- [What the task asks]:
Write the number of lines in the material below that contain "they", with no other words.

- [Material provided]:
◆ ◆ ◆ ◆

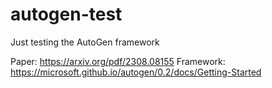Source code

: # autogen-test
Just testing the AutoGen framework

Paper: https://arxiv.org/pdf/2308.08155
Framework: https://microsoft.github.io/autogen/0.2/docs/Getting-Started
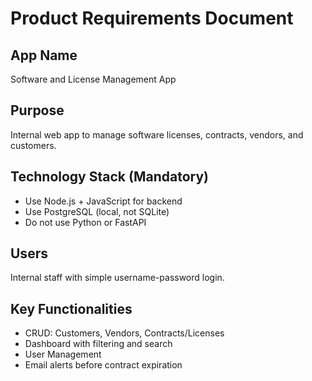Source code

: # Product Requirements Document

## App Name
Software and License Management App

## Purpose
Internal web app to manage software licenses, contracts, vendors, and customers.

## Technology Stack (Mandatory)
- Use Node.js + JavaScript for backend
- Use PostgreSQL (local, not SQLite)
- Do not use Python or FastAPI

## Users
Internal staff with simple username-password login.

## Key Functionalities
- CRUD: Customers, Vendors, Contracts/Licenses
- Dashboard with filtering and search
- User Management
- Email alerts before contract expiration
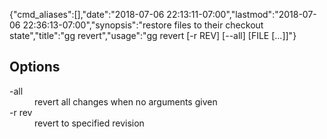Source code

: {"cmd_aliases":[],"date":"2018-07-06 22:13:11-07:00","lastmod":"2018-07-06 22:36:13-07:00","synopsis":"restore files to their checkout state","title":"gg revert","usage":"gg revert [-r REV] [--all] [FILE [...]]"}

## Options

<dl class="flag_list">
	<dt>-all</dt>
	<dd>revert all changes when no arguments given</dd>
	<dt>-r rev</dt>
	<dd>revert to specified revision</dd>
</dl>

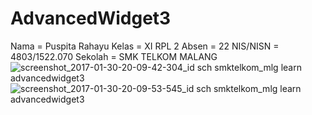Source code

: # AdvancedWidget3
Nama = Puspita Rahayu
Kelas = XI RPL 2
Absen = 22
NIS/NISN = 4803/1522.070
Sekolah = SMK TELKOM MALANG
![screenshot_2017-01-30-20-09-42-304_id sch smktelkom_mlg learn advancedwidget3](https://cloud.githubusercontent.com/assets/22347907/22426136/cdc0bb6a-e730-11e6-9e99-3af9061a8d45.png)
![screenshot_2017-01-30-20-09-53-545_id sch smktelkom_mlg learn advancedwidget3](https://cloud.githubusercontent.com/assets/22347907/22426137/ce2d301a-e730-11e6-9851-c4b045499906.png)
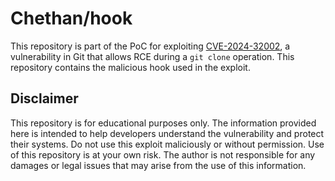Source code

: # Chethan/hook

This repository is part of the PoC for exploiting [CVE-2024-32002](https://github.com/git/git/security/advisories/GHSA-8h77-4q3w-gfgv), a vulnerability in Git that allows RCE during a `git clone` operation. This repository contains the malicious hook used in the exploit.

## Disclaimer

This repository is for educational purposes only. The information provided here is intended to help developers understand the vulnerability and protect their systems. Do not use this exploit maliciously or without permission. Use of this repository is at your own risk. The author is not responsible for any damages or legal issues that may arise from the use of this information.

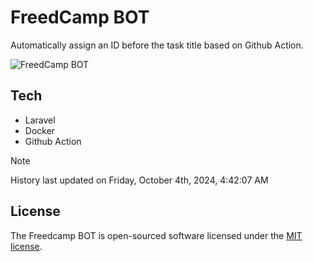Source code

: # FreedCamp BOT

Automatically assign an ID before the task title based on Github Action.

![FreedCamp BOT](https://repository-images.githubusercontent.com/737932867/7d34798b-2680-471c-b089-a78a718d3d6a)

## Tech

- Laravel
- Docker
- Github Action

> [!NOTE]  
> History last updated on Friday, October 4th, 2024, 4:42:07 AM

## License

The Freedcamp BOT is open-sourced software licensed under the [MIT license](https://opensource.org/licenses/MIT).
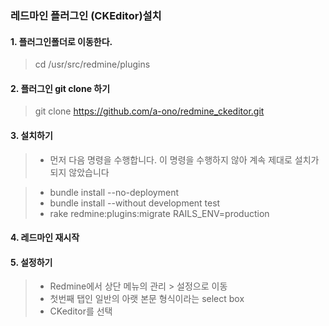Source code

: ### 레드마인 플러그인 (CKEditor)설치

#### 1. 플러그인폴더로 이동한다.
 
 > cd /usr/src/redmine/plugins

#### 2. 플러그인 git clone 하기
 
 > git clone https://github.com/a-ono/redmine_ckeditor.git

#### 3. 설치하기

 > - 먼저 다음 명령을 수행합니다. 이 명령을 수행하지 않아 계속 제대로 설치가 되지 않았습니다
 
 > - bundle install --no-deployment
 > - bundle install --without development test
 > - rake redmine:plugins:migrate RAILS_ENV=production
 
#### 4. 레드마인 재시작

#### 5. 설정하기

 > - Redmine에서 상단 메뉴의 관리 > 설정으로 이동
 > - 첫번째 탭인 일반의 아랫 본문 형식이라는 select box
 > - CKeditor를 선택
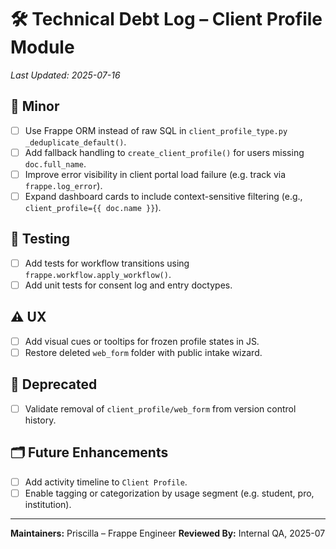 # 🛠️ Technical Debt Log – Client Profile Module

_Last Updated: 2025-07-16_

## 🔧 Minor
- [ ] Use Frappe ORM instead of raw SQL in `client_profile_type.py` `_deduplicate_default()`.
- [ ] Add fallback handling to `create_client_profile()` for users missing `doc.full_name`.
- [ ] Improve error visibility in client portal load failure (e.g. track via `frappe.log_error`).
- [ ] Expand dashboard cards to include context-sensitive filtering (e.g., `client_profile={{ doc.name }}`).

## 🧪 Testing
- [ ] Add tests for workflow transitions using `frappe.workflow.apply_workflow()`.
- [ ] Add unit tests for consent log and entry doctypes.

## ⚠️ UX
- [ ] Add visual cues or tooltips for frozen profile states in JS.
- [ ] Restore deleted `web_form` folder with public intake wizard.

## 🚫 Deprecated
- [ ] Validate removal of `client_profile/web_form` from version control history.

## 🗂️ Future Enhancements
- [ ] Add activity timeline to `Client Profile`.
- [ ] Enable tagging or categorization by usage segment (e.g. student, pro, institution).

---

**Maintainers:** Priscilla – Frappe Engineer
**Reviewed By:** Internal QA, 2025-07
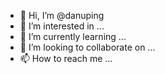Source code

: - 👋 Hi, I’m @danuping
- 👀 I’m interested in ...
- 🌱 I’m currently learning ...
- 💞️ I’m looking to collaborate on ...
- 📫 How to reach me ...

<!---
danuping/danuping is a ✨ special ✨ repository because its `README.md` (this file) appears on your GitHub profile.
You can click the Preview link to take a look at your changes.
--->
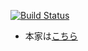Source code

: [![Build Status](https://travis-ci.org/ryo-github/ze-sample.svg?branch=master)](https://travis-ci.org/ryo-github/ze-sample.svg?branch=master)

* 本家は[こちら](https://github.com/zendframework/zend-expressive-skeleton)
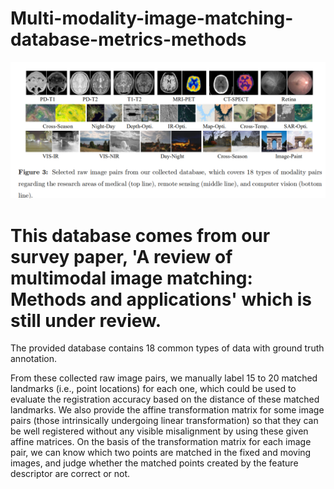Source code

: # Multi-modality-image-matching-database-metrics-methods 
![Error show](https://github.com/StaRainJ/Multi-modality-image-matching-database-metrics-methods/blob/master/Multimodal_Image_Matching_Datasets/OverviewImagePairs.png)
# This database comes from our survey paper, 'A review of multimodal image matching: Methods and applications' which is still under review.  
The provided database  contains 18 common types of data with ground truth annotation.

  From these collected raw image pairs, we manually label 15 to 20 matched landmarks (i.e., point locations) for each one, which could be used to evaluate the registration accuracy based on the distance of these matched landmarks. We also provide the affine transformation matrix for some image pairs (those intrinsically undergoing linear transformation) so that they can be well registered without any visible misalignment by using these given affine matrices. On the basis of the transformation matrix for each image pair, we can know which two points are matched in the fixed and moving images, and judge whether the matched points created by the feature descriptor are correct or not.
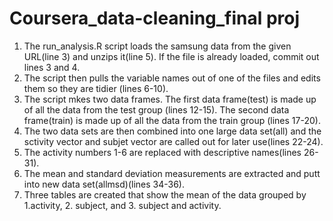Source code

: # Coursera_data-cleaning_final proj
1. The run_analysis.R script loads the samsung data from the given URL(line 3) and unzips it(line 5). If the file is already loaded, commit out lines 3 and 4. 
2. The script then pulls the variable names out of one of the files and edits them so they are tidier (lines 6-10). 
3. The script mkes two data frames.  The first data frame(test) is made up of all the data from the test group (lines 12-15). The second data frame(train) is made up of all the data from the train group (lines 17-20).
4. The two data sets are then combined into one large data set(all) and the sctivity vector and subjet vector are called out for later use(lines 22-24).
5. The activity numbers 1-6 are replaced with descriptive names(lines 26-31).
6. The mean and standard deviation measurements are extracted and putt into new data set(allmsd)(lines 34-36).
7. Three tables are created that show the mean of the data grouped by 1.activity, 2. subject, and 3. subject and activity.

◆ ◆ ◆ ◆

- [Solution to the exercise]:
2